*Brief*
Whenever an image turns up, omit it and return the remaining data exactly.

Stored data entries

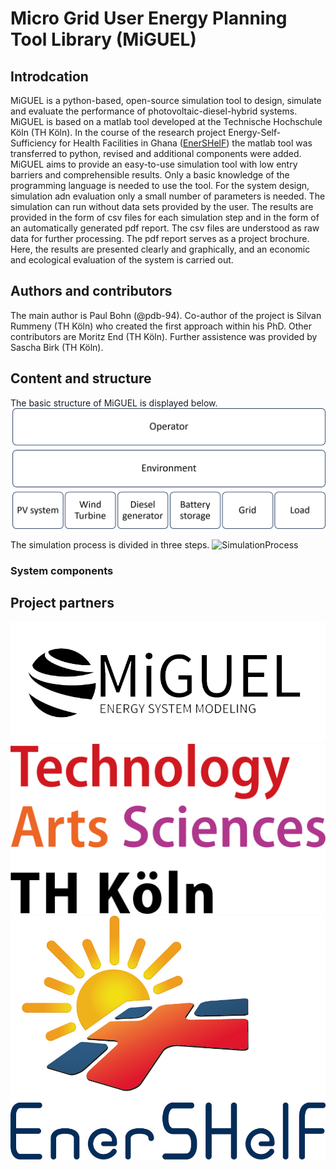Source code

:# Micro Grid User Energy Planning Tool Library (MiGUEL)



## Introdcation

MiGUEL is a python-based, open-source simulation tool to design, simulate and evaluate the performance of photovoltaic-diesel-hybrid systems. MiGUEL is based on a matlab tool developed at the Technische Hochschule Köln (TH Köln). In the course of the research project Energy-Self-Sufficiency for Health Facilities in Ghana ([EnerSHelF](https://enershelf.de/)) the matlab tool was transferred to python, revised and additional components were added.  
MiGUEL aims to provide an easy-to-use simulation tool with low entry barriers and comprehensible results. Only a basic knowledge of the programming language is needed to use the tool. For the system design, simulation adn evaluation only a small number of parameters is needed. The simulation can run without data sets provided by the user. 
The results are provided in the form of csv files for each simulation step and in the form of an automatically generated pdf report. The csv files are understood as raw data for further processing. The pdf report serves as a project brochure. Here, the results are presented clearly and graphically, and an economic and ecological evaluation of the system is carried out.


## Authors and contributors
The main author is Paul Bohn (@pdb-94). Co-author of the project is Silvan Rummeny (TH Köln) who created the first approach within his PhD. Other contributors are Moritz End (TH Köln). Further assistence was provided by Sascha Birk (TH Köln).

## Content and structure
The basic structure of MiGUEL is displayed below. 
![Structure](/documentation/structure.png)


The simulation process is divided in three steps.
![SimulationProcess](/documantation/simulation_process.png)


### System components

##


## Project partners
![MiGUEL](/documentation/MiGUEL_logo.png )
![TH Kön](/documentation/th-koeln.png)
![EnerSHelF](/documentation/EnerSHelF_logo.png)
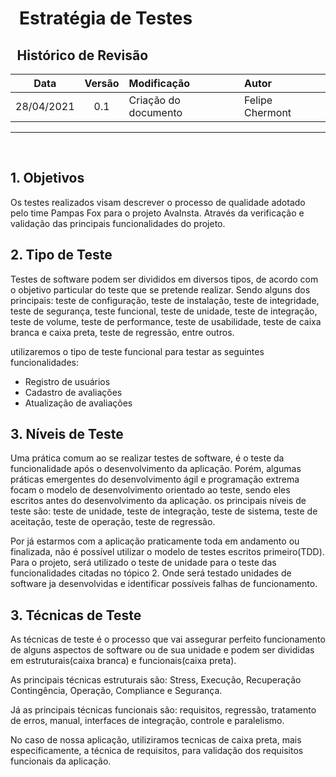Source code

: # &ensp;Estratégia de Testes

## &ensp;Histórico de Revisão

 Data       | Versão | Modificação           | Autor             
 :--------: | :----: | :-------------------- | :------------
 28/04/2021 | 0.1    | Criação do documento  | Felipe Chermont
---

</br>

## 1. Objetivos
  Os testes realizados visam descrever o processo de qualidade adotado pelo time Pampas Fox para o projeto AvaInsta. Através da verificação e validação das principais funcionalidades do projeto.

## 2. Tipo de Teste
Testes de software podem ser divididos em diversos tipos, de acordo com o objetivo particular do teste que se pretende realizar. Sendo alguns dos principais: teste de configuração, teste de instalação, teste de integridade, teste de segurança, teste funcional, teste de unidade, teste de integração, teste de volume, teste de performance, teste de usabilidade, teste de caixa branca e caixa preta, teste de regressão, entre outros.

utilizaremos o tipo de teste funcional para testar as seguintes funcionalidades:

* Registro de usuários
* Cadastro de avaliações
* Atualização de avaliações


## 3. Níveis de Teste
Uma prática comum ao se realizar testes de software, é o teste da funcionalidade após o desenvolvimento da aplicação. Porém, algumas práticas emergentes do desenvolvimento ágil e programação extrema focam o modelo de desenvolvimento orientado ao teste, sendo eles escritos antes do desenvolvimento da aplicação.
os principais níveis de teste são: teste de unidade, teste de integração, teste de sistema, teste de aceitação, teste de operação, teste de regressão.

Por já estarmos com a aplicação praticamente toda em andamento ou finalizada, não é possível utilizar o modelo de testes escritos primeiro(TDD). Para o projeto, será utilizado o teste de unidade para o teste das funcionalidades citadas no tópico 2. Onde será testado unidades de software ja desenvolvidas e identificar possíveis falhas de funcionamento.

## 3. Técnicas de Teste
As técnicas de teste é o processo que vai assegurar perfeito funcionamento de alguns aspectos de software ou de sua unidade e podem ser divididas em estruturais(caixa branca) e funcionais(caixa preta).

As principais técnicas estruturais são: Stress, Execução, Recuperação Contingência, Operação, Compliance e Segurança.

Já as principais técnicas funcionais são: requisitos, regressão, tratamento de erros, manual, interfaces de integração, controle e paralelismo.

No caso de nossa aplicação, utiliziramos tecnicas de caixa preta, mais especificamente, a técnica de requisitos, para validação dos requisitos funcionais da aplicação.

*Task result*
Source code

:# Micro Grid User Energy Planning Tool Library (MiGUEL)



## Introdcation

MiGUEL is a python-based, open-source simulation tool to design, simulate and evaluate the performance of photovoltaic-diesel-hybrid systems. MiGUEL is based on a matlab tool developed at the Technische Hochschule Köln (TH Köln). In the course of the research project Energy-Self-Sufficiency for Health Facilities in Ghana ([EnerSHelF](https://enershelf.de/)) the matlab tool was transferred to python, revised and additional components were added.  
MiGUEL aims to provide an easy-to-use simulation tool with low entry barriers and comprehensible results. Only a basic knowledge of the programming language is needed to use the tool. For the system design, simulation adn evaluation only a small number of parameters is needed. The simulation can run without data sets provided by the user. 
The results are provided in the form of csv files for each simulation step and in the form of an automatically generated pdf report. The csv files are understood as raw data for further processing. The pdf report serves as a project brochure. Here, the results are presented clearly and graphically, and an economic and ecological evaluation of the system is carried out.


## Authors and contributors
The main author is Paul Bohn (@pdb-94). Co-author of the project is Silvan Rummeny (TH Köln) who created the first approach within his PhD. Other contributors are Moritz End (TH Köln). Further assistence was provided by Sascha Birk (TH Köln).

## Content and structure
The basic structure of MiGUEL is displayed below. 
![Structure](/documentation/structure.png)


The simulation process is divided in three steps.
![SimulationProcess](/documantation/simulation_process.png)


### System components

##


## Project partners
![MiGUEL](/documentation/MiGUEL_logo.png )
![TH Kön](/documentation/th-koeln.png)
![EnerSHelF](/documentation/EnerSHelF_logo.png)
Source code

: # &ensp;Estratégia de Testes

## &ensp;Histórico de Revisão

 Data       | Versão | Modificação           | Autor             
 :--------: | :----: | :-------------------- | :------------
 28/04/2021 | 0.1    | Criação do documento  | Felipe Chermont
---

</br>

## 1. Objetivos
  Os testes realizados visam descrever o processo de qualidade adotado pelo time Pampas Fox para o projeto AvaInsta. Através da verificação e validação das principais funcionalidades do projeto.

## 2. Tipo de Teste
Testes de software podem ser divididos em diversos tipos, de acordo com o objetivo particular do teste que se pretende realizar. Sendo alguns dos principais: teste de configuração, teste de instalação, teste de integridade, teste de segurança, teste funcional, teste de unidade, teste de integração, teste de volume, teste de performance, teste de usabilidade, teste de caixa branca e caixa preta, teste de regressão, entre outros.

utilizaremos o tipo de teste funcional para testar as seguintes funcionalidades:

* Registro de usuários
* Cadastro de avaliações
* Atualização de avaliações


## 3. Níveis de Teste
Uma prática comum ao se realizar testes de software, é o teste da funcionalidade após o desenvolvimento da aplicação. Porém, algumas práticas emergentes do desenvolvimento ágil e programação extrema focam o modelo de desenvolvimento orientado ao teste, sendo eles escritos antes do desenvolvimento da aplicação.
os principais níveis de teste são: teste de unidade, teste de integração, teste de sistema, teste de aceitação, teste de operação, teste de regressão.

Por já estarmos com a aplicação praticamente toda em andamento ou finalizada, não é possível utilizar o modelo de testes escritos primeiro(TDD). Para o projeto, será utilizado o teste de unidade para o teste das funcionalidades citadas no tópico 2. Onde será testado unidades de software ja desenvolvidas e identificar possíveis falhas de funcionamento.

## 3. Técnicas de Teste
As técnicas de teste é o processo que vai assegurar perfeito funcionamento de alguns aspectos de software ou de sua unidade e podem ser divididas em estruturais(caixa branca) e funcionais(caixa preta).

As principais técnicas estruturais são: Stress, Execução, Recuperação Contingência, Operação, Compliance e Segurança.

Já as principais técnicas funcionais são: requisitos, regressão, tratamento de erros, manual, interfaces de integração, controle e paralelismo.

No caso de nossa aplicação, utiliziramos tecnicas de caixa preta, mais especificamente, a técnica de requisitos, para validação dos requisitos funcionais da aplicação.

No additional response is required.